Advancements in Computer Vision and Image Processing

Interest in computer vision and image processing has grown in recent years with the advancement of everyday technologies such as smartphones, computer games, and social robotics. These advancements have allowed for advanced algorithms that have improved the processing capabilities of these technologies. Advancements in Computer Vision and Image Processing is a critical scholarly resource that explores the impact of new technologies on computer vision and image processing methods in everyday life. Featuring coverage on a wide range of topics including 3D visual localization, cellular automata-based structures, and eye and face recognition, this book is geared toward academicians, technology professionals, engineers, students, and researchers seeking current research on the development of sophisticated algorithms to process images and videos in real time.

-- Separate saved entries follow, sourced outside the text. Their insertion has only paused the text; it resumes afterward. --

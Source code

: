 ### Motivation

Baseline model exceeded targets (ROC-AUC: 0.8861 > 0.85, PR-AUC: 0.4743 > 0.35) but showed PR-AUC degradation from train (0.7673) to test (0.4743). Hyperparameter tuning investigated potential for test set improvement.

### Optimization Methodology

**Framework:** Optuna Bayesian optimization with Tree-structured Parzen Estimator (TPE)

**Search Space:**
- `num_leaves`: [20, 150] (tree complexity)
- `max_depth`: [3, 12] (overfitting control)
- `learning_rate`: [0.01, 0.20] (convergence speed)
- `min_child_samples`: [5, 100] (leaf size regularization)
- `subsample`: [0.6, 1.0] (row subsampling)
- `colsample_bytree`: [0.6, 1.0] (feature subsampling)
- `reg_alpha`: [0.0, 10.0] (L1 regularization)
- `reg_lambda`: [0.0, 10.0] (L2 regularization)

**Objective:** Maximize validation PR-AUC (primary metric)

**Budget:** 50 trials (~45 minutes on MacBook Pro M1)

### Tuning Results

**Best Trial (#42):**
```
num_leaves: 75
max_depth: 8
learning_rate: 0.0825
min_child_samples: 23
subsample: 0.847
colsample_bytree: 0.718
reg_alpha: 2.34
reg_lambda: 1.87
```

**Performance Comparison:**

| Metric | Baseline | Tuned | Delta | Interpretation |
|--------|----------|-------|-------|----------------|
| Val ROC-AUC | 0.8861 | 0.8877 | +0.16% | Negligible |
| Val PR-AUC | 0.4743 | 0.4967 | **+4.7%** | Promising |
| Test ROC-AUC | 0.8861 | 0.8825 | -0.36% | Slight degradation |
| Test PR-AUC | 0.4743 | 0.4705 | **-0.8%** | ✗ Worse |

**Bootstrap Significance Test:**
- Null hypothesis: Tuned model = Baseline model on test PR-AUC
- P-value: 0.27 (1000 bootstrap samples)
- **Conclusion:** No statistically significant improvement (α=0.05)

Applications of Evolutionary Computation

Author: Pablo García-Sánchez
language: en
Publisher: Springer Nature
Release Date: 2025-04-23
This two-volume set, LNCS 15612 and 15613 constitutes the refereed proceedings of the 28th European Conference on Applications of Evolutionary Computation, EvoApplications 2025, held as part of EvoStar 2025, in Trieste, Italy, during April 23–25, 2025, and co-located with the EvoStar events, EvoCOP, EvoMUSART, and EuroGP. The 50 full papers and 18 short papers presented in this book were carefully reviewed and selected from 104 submissions. These papers have been organized in the following topical sections: Part I: EvoApplications. Part II: Evolutionary machine learning; 30 years of particle swarm optimisation; Analysis of Evolutionary Computation Methods: Theory, Empirics, and Real-World Applications; Bio-inspired Algorithms for Green Computing and Sustainable Complex Systems; Computational Intelligence for Sustainability; EvoLLMs (Integrating Evolutionary Computing with Large Language Models (LLMs); Evolutionary Computation in Edge, Fog, and Cloud Computing; Evolutionary Computation in Image Analysis, Signal Processing, and Pattern Recognition; Machine Learning and AI in Digital Healthcare and Personalized Medicine; Soft Computing Applied to Games.